I pause. I blink. "You did?"
He points. I look. The sink had been full of things like the wok and the grill pan and other non-dishwasherable things, left over from a rather ambitious dinner earlier in the week. I mean, full, like to the point that I tried to rinse out a milk glass and wound up breaking the thing.
Now it is not.
"Oh, honey," I say. "No, you don't get stars for that."
"I don't?"
"No," I say. "You get oral sex for that."
Some things are too important to fuck around with stickers.

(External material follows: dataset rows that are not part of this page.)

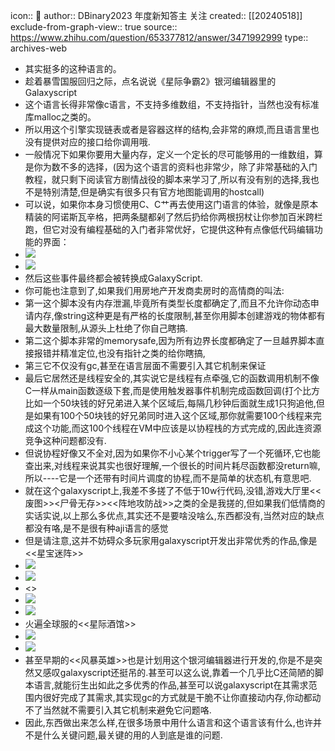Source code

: icon:: 💾
author:: DBinary2023 年度新知答主 关注
created:: [[20240518]]
exclude-from-graph-view:: true
source:: https://www.zhihu.com/question/653377812/answer/3471992999
type:: archives-web

- 其实挺多的这种语言的。
- 趁着暴雪国服回归之际，点名说说《星际争霸2》银河编辑器里的Galaxyscript
- 这个语言长得非常像c语言，不支持多维数组，不支持指针，当然也没有标准库malloc之类的。
- 所以用这个引擎实现链表或者是容器这样的结构,会非常的麻烦,而且语言里也没有提供对应的接口给你调用哦.
- 一般情况下如果你要用大量内存，定义一个定长的尽可能够用的一维数组，算是你为数不多的选择，(因为这个语言的资料也非常少，除了非常基础的入门教程，就只剩下阅读官方剧情战役的脚本来学习了,所以有没有别的选择,我也不是特别清楚,但是确实有很多只有官方地图能调用的hostcall)
- 可以说，如果你本身习惯使用C、C艹再去使用这门语言的体验，就像是原本精装的阿诺斯瓦辛格，把两条腿都剁了然后扔给你两根拐杖让你参加百米跨栏跑，但它对没有编程基础的入门者非常优好，它提供这种有点像低代码编辑功能的界面：
- ![](assets/2024/v2-5e84f78c388ae89fd13b8d754b937b7f_720w.jpg)
- ![](assets/2024/v2-5e84f78c388ae89fd13b8d754b937b7f_r.jpg)
- 然后这些事件最终都会被转换成GalaxyScript.
- 你可能也注意到了,如果我们用房地产开发商卖房时的高情商的叫法:
- 第一这个脚本没有内存泄漏,毕竟所有类型长度都确定了,而且不允许你动态申请内存,像string这种更是有严格的长度限制,甚至你用脚本创建游戏的物体都有最大数量限制,从源头上杜绝了你自己瞎搞.
- 第二这个脚本非常的memorysafe,因为所有边界长度都确定了一旦越界脚本直接报错并精准定位,也没有指针之类的给你瞎搞,
- 第三它不仅没有gc,甚至在语言层面不需要引入其它机制来保证
- 最后它居然还是线程安全的,其实说它是线程有点牵强,它的函数调用机制不像C一样从main函数逐级下套,而是使用触发器事件机制完成函数回调(打个比方比如一个50块钱的好兄弟进入某个区域后,每隔几秒钟后面就生成1只狗追他,但是如果有100个50块钱的好兄弟同时进入这个区域,那你就需要100个线程来完成这个功能,而这100个线程在VM中应该是以协程栈的方式完成的,因此连资源竞争这种问题都没有.
- 但说协程好像又不全对,因为如果你不小心某个trigger写了一个死循环,它也能查出来,对线程来说其实也很好理解,一个很长的时间片耗尽函数都没return嘛,所以----它是一个还带有时间片调度的协程,而不是简单的状态机,有意思吧.
- 就在这个galaxyscript上,我差不多搓了不低于10w行代码,没错,游戏大厅里<<废图>><尸骨无存>><<阵地攻防战>>之类的全是我搓的,但如果我们低情商的实话实说,以上那么多优点,其实还不是要啥没啥么,东西都没有,当然对应的缺点都没有咯,是不是很有种aji语言的感觉
- 但是请注意,这并不妨碍众多玩家用galaxyscript开发出非常优秀的作品,像是<<星宝迷阵>>
- ![](assets/2024/v2-7558381bf507836f24433338573a5977_720w.jpg)
- ![](assets/2024/v2-7558381bf507836f24433338573a5977_r.jpg)
- <<warship>>
- ![](assets/2024/v2-6c0fe5e388036ddba6d082ef27a821ff_720w.jpg)
- ![](assets/2024/v2-6c0fe5e388036ddba6d082ef27a821ff_r.jpg)
- 火遍全球服的<<星际酒馆>>
- ![](assets/2024/v2-dd992cf95e187f22c5efac19597a17a2_720w.jpg)
- ![](assets/2024/v2-dd992cf95e187f22c5efac19597a17a2_r.jpg)
- 甚至早期的<<风暴英雄>>也是计划用这个银河编辑器进行开发的,你是不是突然又感叹galaxyscript还挺吊的.甚至可以这么说,靠着一个几乎比C还简陋的脚本语言,就能衍生出如此之多优秀的作品,甚至可以说galaxyscript在其需求范围内很好完成了其需求,其实现gc的方式就是干脆不让你直接动内存,你动都动不了当然就不需要引入其它机制来避免它问题咯.
- 因此,东西做出来怎么样,在很多场景中用什么语言和这个语言该有什么,也许并不是什么关键问题,最关键的用的人到底是谁的问题.
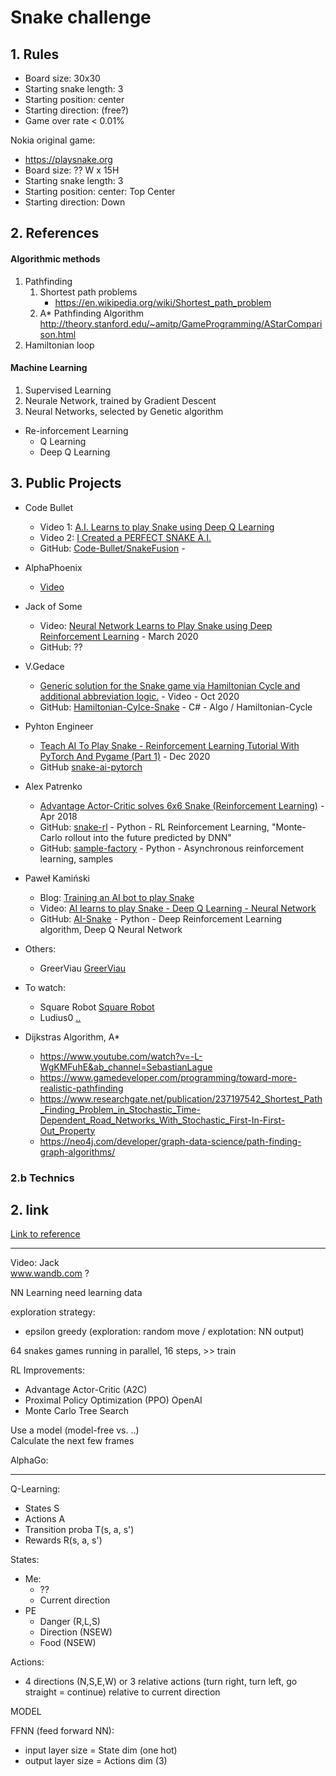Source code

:# Snake challenge 

## 1. Rules

* Board size: 30x30  
* Starting snake length: 3 
* Starting position: center  
* Starting direction: (free?)
* Game over rate < 0.01%

Nokia original game:
* https://playsnake.org
* Board size: ?? W x 15H
* Starting snake length: 3 
* Starting position: center: Top Center 
* Starting direction: Down


## 2. References

#### Algorithmic methods
  1. Pathfinding
      1. Shortest path problems
          - https://en.wikipedia.org/wiki/Shortest_path_problem
      1. A* Pathfinding Algorithm
         http://theory.stanford.edu/~amitp/GameProgramming/AStarComparison.html
  1. Hamiltonian loop
#### Machine Learning
  1. Supervised Learning
  1. Neurale Network, trained by Gradient Descent  
  1. Neural Networks, selected by Genetic algorithm
  - Re-inforcement Learning
    - Q Learning
    - Deep Q Learning


## 3. Public Projects

* Code Bullet  
    * Video 1: [A.I. Learns to play Snake using Deep Q Learning](https://www.youtube.com/watch?v=3bhP7zulFfY&ab_channel=CodeBullet)
    * Video 2: [I Created a PERFECT SNAKE A.I.](https://www.youtube.com/watch?v=tjQIO1rqTBE)
    * GitHub: [Code-Bullet/SnakeFusion](https://github.com/Code-Bullet/SnakeFusion) - 
* AlphaPhoenix
    * [Video](https://www.youtube.com/watch?v=TOpBcfbAgPg&ab_channel=AlphaPhoenix)
* Jack of Some
    * Video: [Neural Network Learns to Play Snake using Deep Reinforcement Learning](https://www.youtube.com/watch?v=i0Pkgtbh1xw) - March 2020
    * GitHub: ??
* V.Gedace  
    * [Generic solution for the Snake game via Hamiltonian Cycle and additional abbreviation logic.](https://www.youtube.com/watch?v=UI_I6sJXaJw&t=45s&ab_channel=V.Gedace) - Video - Oct 2020  
    * GitHub: [Hamiltonian-Cylce-Snake](https://github.com/UweR70/Hamiltonian-Cylce-Snake) - C# - Algo / Hamiltonian-Cycle
* Pyhton Engineer
    * [Teach AI To Play Snake - Reinforcement Learning Tutorial With PyTorch And Pygame (Part 1)](https://www.youtube.com/watch?v=PJl4iabBEz0&ab_channel=PythonEngineer) - Dec 2020
    * GitHub [snake-ai-pytorch](https://github.com/python-engineer/snake-ai-pytorch)
* Alex Patrenko
    * [Advantage Actor-Critic solves 6x6 Snake (Reinforcement Learning)](https://www.youtube.com/watch?v=bh_5aIqVTUY) - Apr 2018
    * GitHub: [snake-rl](https://github.com/alex-petrenko/snake-rl) - Python - RL Reinforcement Learning, "Monte-Carlo rollout into the future predicted by DNN"
    * GitHub: [sample-factory](https://github.com/alex-petrenko/sample-factory) - Python - Asynchronous reinforcement learning, samples
* Paweł Kamiński
    * Blog: [Training an AI bot to play Snake](https://www.codeer.dev/blog/2020/05/03/ai-snake.html)
    * Video: [AI learns to play Snake - Deep Q Learning - Neural Network](https://www.youtube.com/watch?v=ozFDavKIvpk&ab_channel=Pawe%C5%82Kami%C5%84ski)
    * GitHub: [AI-Snake](https://github.com/pawelkami/AI-Snake) - Python - Deep Reinforcement Learning algorithm, Deep Q Neural Network


* Others:
    * GreerViau [GreerViau](https://www.youtube.com/watch?v=zIkBYwdkuTk&ab_channel=GreerViau)

* To watch:
    * Square Robot [Square Robot](https://www.youtube.com/watch?v=8cdUree20j4&ab_channel=SquareRobots)
    * Ludius0 [..](https://www.youtube.com/watch?v=7Vh77YytDgg&ab_channel=ludius0)


* Dijkstras Algorithm, A*
  * https://www.youtube.com/watch?v=-L-WgKMFuhE&ab_channel=SebastianLague
  * https://www.gamedeveloper.com/programming/toward-more-realistic-pathfinding
  * https://www.researchgate.net/publication/237197542_Shortest_Path_Finding_Problem_in_Stochastic_Time-Dependent_Road_Networks_With_Stochastic_First-In-First-Out_Property
  * https://neo4j.com/developer/graph-data-science/path-finding-graph-algorithms/



### 2.b Technics



## 2. link

[Link to reference](#2-link)


---
Video: Jack   
www.wandb.com ?

NN Learning need learning data  

exploration strategy:
- epsilon greedy (exploration: random move / explotation: NN output)



64 snakes games running in parallel, 16 steps, >> train

RL Improvements:
- Advantage Actor-Critic (A2C)
- Proximal Policy Optimization (PPO) OpenAI
- Monte Carlo Tree Search

Use a model (model-free vs. ..)  
Calculate the next few frames

AlphaGo: 

---
Q-Learning:
* States S
* Actions A
* Transition proba T(s, a, s')
* Rewards R(s, a, s')

States:
* Me:  
  - ??
  - Current direction
* PE
  - Danger (R,L,S)
  - Direction (NSEW)
  - Food (NSEW)

Actions:
- 4 directions (N,S,E,W) or 3 relative actions (turn right, turn left, go straight = continue) relative to current direction

MODEL

FFNN (feed forward NN): 
- input layer size = State dim (one hot)
- output layer size = Actions dim (3)

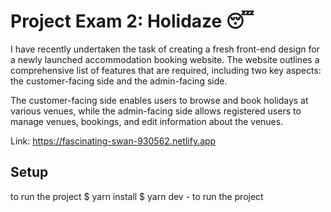 # Project Exam 2:  Holidaze 😴

I have recently undertaken the task of creating a fresh front-end design for a newly launched accommodation booking website. The website outlines a comprehensive list of features that are required, including two key aspects: the customer-facing side and the admin-facing side.

The customer-facing side enables users to browse and book holidays at various venues, while the admin-facing side allows registered users to manage venues, bookings, and edit information about the venues.

Link: https://fascinating-swan-930562.netlify.app

## Setup 
to run the project 
$ yarn install
$ yarn dev - to run the project




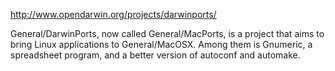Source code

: http://www.opendarwin.org/projects/darwinports/

General/DarwinPorts, now called General/MacPorts, is a project that aims to bring Linux applications to General/MacOSX. Among them is Gnumeric, a spreadsheet program, and a better version of autoconf and automake.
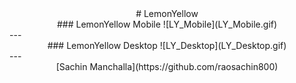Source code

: <div align="center">
  # LemonYellow
</div>
<div align="center">
  ### LemonYellow Mobile
  ![LY_Mobile](LY_Mobile.gif)
</div> 
---
<div align="center">
  ### LemonYellow Desktop
  ![LY_Desktop](LY_Desktop.gif)
</div> 
---
<div align="center">
  [Sachin Manchalla](https://github.com/raosachin800)
 </div>
  
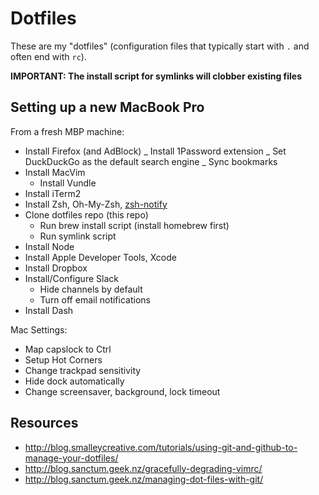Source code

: # Dotfiles

These are my "dotfiles" (configuration files that typically start with `.` and
often end with `rc`).

**IMPORTANT: The install script for symlinks will clobber existing files**

## Setting up a new MacBook Pro

From a fresh MBP machine:

*   Install Firefox (and AdBlock)
    _   Install 1Password extension
    _   Set DuckDuckGo as the default search engine
    _   Sync bookmarks
*   Install MacVim
    - Install Vundle
*   Install iTerm2
*   Install Zsh, Oh-My-Zsh, [zsh-notify]
*   Clone dotfiles repo (this repo)
    -   Run brew install script (install homebrew first)
    -   Run symlink script
*   Install Node
*   Install Apple Developer Tools, Xcode
*   Install Dropbox
*   Install/Configure Slack
    -   Hide channels by default
    -   Turn off email notifications
*   Install Dash

[zsh-notify]: https://github.com/marzocchi/zsh-notify

Mac Settings:

*   Map capslock to Ctrl
*   Setup Hot Corners
*   Change trackpad sensitivity
*   Hide dock automatically
*   Change screensaver, background, lock timeout



## Resources

*   http://blog.smalleycreative.com/tutorials/using-git-and-github-to-manage-your-dotfiles/
*   http://blog.sanctum.geek.nz/gracefully-degrading-vimrc/
*   http://blog.sanctum.geek.nz/managing-dot-files-with-git/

Permalink: Some_Things_Are_Too_Important.html
Words: 324
Location: Buffalo, NY
03/21/06 01:25 - 31ºF - ID#21976
Home Networking: Or, Murphy's Law
Yes, the Internet's broken at my house.
Being the live-in girlfriend of an information technologist isn't all it's cracked up to be. Because, see, he leaves the house sometimes. And while he's out of the house, he's fixing broken things. When he comes home, after a long day of fixing broken things, he's astonishingly unreceptive to complaints about Yet More Shit That's Broken.
So I'm trying to Fix the Internet.
Now. You will know, if you've been following along, that I am not an IT specialist. I know just enough about computers that my mom makes me fix hers whenever I visit. This doesn't mean that my fixes make anything better. No. I am a writer and a waitress, and not terribly in tune with technology. (Answering machines make me stammer, television remote controls bewilder me, and I have on more than one occasion been reduced to tears by the Direct TV sattelite receiver at work's inscrutable refusal to "get the game up on the big teevee there". Bar customers are shockingly rude when you're too busy serving beers to indulge their television whims. But I digress.)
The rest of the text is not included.